New BIND version is vulnerable to cache poissoning BIND used fully randomized source port range, i.e. around 64000 ports. Two attacking servers, connected to the attacked one via GigE link, were used, each one attacked 1-2 ports with full ID range. Usually attacking server is able to send about 40-50 thousands fake replies before remote server returns the correct one, so if port was matched probability of the successful poisoning is more than 60%. Attack took about half of the day, i.e. a bit less than 10 hours. So, if you have a GigE lan, any trojaned machine can poison your DNS during one night. Reproducible: Always Steps to Reproduce: exploit: http://tservice.net.ru/~s0mbre/archive/dns/
Detecting brute force attacks from inside the daemon with high enough reliability would require techniques as described in this article: http://blog.netherlabs.nl/articles/2008/08/05/calculating-the-chance-of-spoofing-an-agile-source-port-randomised-resolver Is there a statement by ISC (BIND upstream) whether they intend to do so?

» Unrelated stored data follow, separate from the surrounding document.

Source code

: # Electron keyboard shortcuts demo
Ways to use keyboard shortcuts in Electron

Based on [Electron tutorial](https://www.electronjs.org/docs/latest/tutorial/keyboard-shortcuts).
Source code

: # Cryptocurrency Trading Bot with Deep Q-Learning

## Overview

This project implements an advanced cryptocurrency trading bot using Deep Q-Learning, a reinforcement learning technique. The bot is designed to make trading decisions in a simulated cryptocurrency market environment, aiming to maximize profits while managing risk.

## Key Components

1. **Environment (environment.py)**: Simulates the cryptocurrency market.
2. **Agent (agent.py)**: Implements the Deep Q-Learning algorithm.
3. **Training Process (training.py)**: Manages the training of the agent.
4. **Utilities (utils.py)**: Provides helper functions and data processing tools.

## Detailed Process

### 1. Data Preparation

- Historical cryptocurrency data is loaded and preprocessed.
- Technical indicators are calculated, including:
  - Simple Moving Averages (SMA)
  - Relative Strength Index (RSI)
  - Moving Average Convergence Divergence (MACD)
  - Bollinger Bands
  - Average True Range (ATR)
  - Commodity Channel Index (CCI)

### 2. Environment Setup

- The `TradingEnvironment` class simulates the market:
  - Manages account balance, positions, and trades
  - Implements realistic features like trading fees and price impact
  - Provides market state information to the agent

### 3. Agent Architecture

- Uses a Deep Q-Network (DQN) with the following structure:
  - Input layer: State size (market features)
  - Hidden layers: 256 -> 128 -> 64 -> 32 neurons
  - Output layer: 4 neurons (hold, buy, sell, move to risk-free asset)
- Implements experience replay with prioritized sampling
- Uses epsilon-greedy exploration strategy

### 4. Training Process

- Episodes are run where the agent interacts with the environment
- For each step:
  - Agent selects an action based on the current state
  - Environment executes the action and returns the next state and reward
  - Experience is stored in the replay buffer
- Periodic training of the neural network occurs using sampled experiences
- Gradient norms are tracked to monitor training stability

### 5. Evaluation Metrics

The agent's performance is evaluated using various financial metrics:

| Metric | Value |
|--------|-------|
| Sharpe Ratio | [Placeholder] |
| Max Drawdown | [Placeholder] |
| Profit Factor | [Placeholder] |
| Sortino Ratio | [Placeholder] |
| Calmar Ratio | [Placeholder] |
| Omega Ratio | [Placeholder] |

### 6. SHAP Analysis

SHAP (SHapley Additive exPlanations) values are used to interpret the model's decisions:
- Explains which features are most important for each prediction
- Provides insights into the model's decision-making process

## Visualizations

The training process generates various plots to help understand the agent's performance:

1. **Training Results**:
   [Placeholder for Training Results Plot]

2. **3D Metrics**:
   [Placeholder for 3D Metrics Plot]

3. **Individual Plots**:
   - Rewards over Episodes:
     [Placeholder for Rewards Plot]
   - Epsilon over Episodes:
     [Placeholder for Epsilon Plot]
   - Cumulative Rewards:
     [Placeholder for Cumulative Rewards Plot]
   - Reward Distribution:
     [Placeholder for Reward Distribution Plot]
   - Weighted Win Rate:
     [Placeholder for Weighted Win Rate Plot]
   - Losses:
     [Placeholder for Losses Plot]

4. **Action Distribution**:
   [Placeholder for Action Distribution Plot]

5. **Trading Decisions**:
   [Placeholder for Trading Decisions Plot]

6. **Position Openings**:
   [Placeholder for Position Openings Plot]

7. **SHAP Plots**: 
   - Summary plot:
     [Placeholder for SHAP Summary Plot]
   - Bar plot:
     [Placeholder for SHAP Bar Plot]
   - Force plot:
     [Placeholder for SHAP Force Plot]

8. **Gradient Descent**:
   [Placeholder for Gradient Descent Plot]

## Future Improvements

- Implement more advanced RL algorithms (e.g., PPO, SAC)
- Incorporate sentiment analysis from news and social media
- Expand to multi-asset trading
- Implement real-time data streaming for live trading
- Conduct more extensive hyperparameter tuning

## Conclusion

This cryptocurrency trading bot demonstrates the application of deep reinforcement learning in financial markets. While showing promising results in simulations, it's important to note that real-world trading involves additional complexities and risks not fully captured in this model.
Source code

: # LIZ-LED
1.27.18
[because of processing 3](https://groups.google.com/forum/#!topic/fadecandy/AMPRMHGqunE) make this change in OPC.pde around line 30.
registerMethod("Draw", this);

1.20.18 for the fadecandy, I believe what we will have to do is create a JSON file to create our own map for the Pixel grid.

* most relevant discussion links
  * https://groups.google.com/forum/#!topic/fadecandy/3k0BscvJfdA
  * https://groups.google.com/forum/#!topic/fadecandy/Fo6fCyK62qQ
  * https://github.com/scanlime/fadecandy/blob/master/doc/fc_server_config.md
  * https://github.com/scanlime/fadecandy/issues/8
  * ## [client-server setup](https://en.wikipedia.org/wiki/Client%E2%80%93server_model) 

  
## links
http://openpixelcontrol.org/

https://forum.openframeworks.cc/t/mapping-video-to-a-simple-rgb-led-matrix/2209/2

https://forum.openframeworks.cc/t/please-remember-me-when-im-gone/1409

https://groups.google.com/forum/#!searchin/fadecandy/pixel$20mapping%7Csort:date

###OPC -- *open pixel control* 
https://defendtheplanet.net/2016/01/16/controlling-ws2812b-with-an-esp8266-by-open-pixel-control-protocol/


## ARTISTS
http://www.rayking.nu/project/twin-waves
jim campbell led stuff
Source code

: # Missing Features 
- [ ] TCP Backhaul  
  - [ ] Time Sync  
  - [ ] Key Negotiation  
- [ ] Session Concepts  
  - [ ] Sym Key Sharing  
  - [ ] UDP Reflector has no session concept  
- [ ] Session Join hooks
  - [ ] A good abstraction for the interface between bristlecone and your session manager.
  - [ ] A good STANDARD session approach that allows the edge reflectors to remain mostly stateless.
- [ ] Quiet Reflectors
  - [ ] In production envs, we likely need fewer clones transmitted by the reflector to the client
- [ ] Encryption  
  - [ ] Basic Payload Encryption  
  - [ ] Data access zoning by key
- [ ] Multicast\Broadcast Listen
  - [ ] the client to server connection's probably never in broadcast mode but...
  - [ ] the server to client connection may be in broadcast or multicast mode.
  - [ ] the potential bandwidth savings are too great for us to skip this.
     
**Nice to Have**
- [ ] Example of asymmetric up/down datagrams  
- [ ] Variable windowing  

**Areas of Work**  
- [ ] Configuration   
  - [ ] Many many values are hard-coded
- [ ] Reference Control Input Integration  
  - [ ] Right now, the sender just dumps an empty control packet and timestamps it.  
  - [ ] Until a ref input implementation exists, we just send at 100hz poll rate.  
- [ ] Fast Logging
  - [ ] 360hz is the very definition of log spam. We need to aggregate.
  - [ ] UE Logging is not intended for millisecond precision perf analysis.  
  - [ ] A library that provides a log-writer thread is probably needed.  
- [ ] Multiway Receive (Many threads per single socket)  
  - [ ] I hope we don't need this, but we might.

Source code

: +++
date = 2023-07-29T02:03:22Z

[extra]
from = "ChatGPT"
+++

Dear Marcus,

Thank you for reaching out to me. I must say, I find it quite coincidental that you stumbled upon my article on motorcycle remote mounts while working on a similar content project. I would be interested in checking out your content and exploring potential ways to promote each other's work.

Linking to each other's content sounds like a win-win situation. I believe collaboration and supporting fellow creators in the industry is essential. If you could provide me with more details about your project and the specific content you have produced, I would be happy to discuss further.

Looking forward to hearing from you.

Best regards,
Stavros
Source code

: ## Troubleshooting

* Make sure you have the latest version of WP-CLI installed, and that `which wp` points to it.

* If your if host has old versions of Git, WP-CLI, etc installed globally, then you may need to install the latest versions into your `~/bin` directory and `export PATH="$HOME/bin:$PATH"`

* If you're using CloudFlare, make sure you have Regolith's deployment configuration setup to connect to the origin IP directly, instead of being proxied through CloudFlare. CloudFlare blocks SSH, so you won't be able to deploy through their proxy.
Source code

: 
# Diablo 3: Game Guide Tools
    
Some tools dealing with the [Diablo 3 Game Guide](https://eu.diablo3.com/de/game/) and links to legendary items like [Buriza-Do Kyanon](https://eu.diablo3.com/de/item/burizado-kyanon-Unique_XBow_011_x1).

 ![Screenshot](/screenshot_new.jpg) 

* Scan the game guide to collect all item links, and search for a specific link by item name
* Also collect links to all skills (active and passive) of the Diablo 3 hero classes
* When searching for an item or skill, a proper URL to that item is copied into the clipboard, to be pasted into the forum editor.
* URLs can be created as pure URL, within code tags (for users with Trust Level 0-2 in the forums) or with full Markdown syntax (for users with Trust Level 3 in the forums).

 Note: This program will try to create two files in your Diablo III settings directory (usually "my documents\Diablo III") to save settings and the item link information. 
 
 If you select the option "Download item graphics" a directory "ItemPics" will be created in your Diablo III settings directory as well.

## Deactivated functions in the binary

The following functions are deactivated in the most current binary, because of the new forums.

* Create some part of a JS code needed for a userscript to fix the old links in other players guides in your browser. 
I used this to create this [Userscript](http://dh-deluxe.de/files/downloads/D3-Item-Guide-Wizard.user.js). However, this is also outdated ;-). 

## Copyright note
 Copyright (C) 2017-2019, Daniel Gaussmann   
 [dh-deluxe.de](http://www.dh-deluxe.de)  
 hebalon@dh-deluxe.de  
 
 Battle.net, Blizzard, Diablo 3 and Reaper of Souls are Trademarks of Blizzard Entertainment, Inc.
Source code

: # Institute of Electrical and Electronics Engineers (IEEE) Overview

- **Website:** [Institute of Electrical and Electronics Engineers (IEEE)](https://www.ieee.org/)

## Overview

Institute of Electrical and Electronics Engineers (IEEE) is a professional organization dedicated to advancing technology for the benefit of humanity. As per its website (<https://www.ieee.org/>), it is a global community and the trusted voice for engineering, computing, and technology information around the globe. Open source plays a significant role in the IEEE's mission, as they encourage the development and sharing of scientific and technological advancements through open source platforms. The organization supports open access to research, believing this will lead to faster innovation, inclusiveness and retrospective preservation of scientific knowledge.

(In reply to comment #1) > > Is there a statement by ISC (BIND upstream) whether they intend to do so? > No, they will not do anything. This issue is invalid. This URL is not serious, the only goal of its author is to receive media coverage. Mitre has not assigned any CVE id. What he is talking about is entirely linked to the DNS protocol itself. That URL uses nothing new, and is not related to Kaminsky's attack (which relies on the ability to force a caching resolver to generate many requests). Kaminsky does not use Gigabit links, and previous BIND/DNS randomness issues did not use Gigabit links either. That weakness is limited to the LAN, and is an architecture issue. DNS can't do anything against that without a cryptographic support like DNSSEC. Since this attack can only realisticly be performed from the local network; - put your caching resolver in a DMZ, if you do not trust your LAN users - implement rate limiting on your DMZ with your best firewall box, or network monitoring. This kind of attack mostly behaves like a (D)DoS.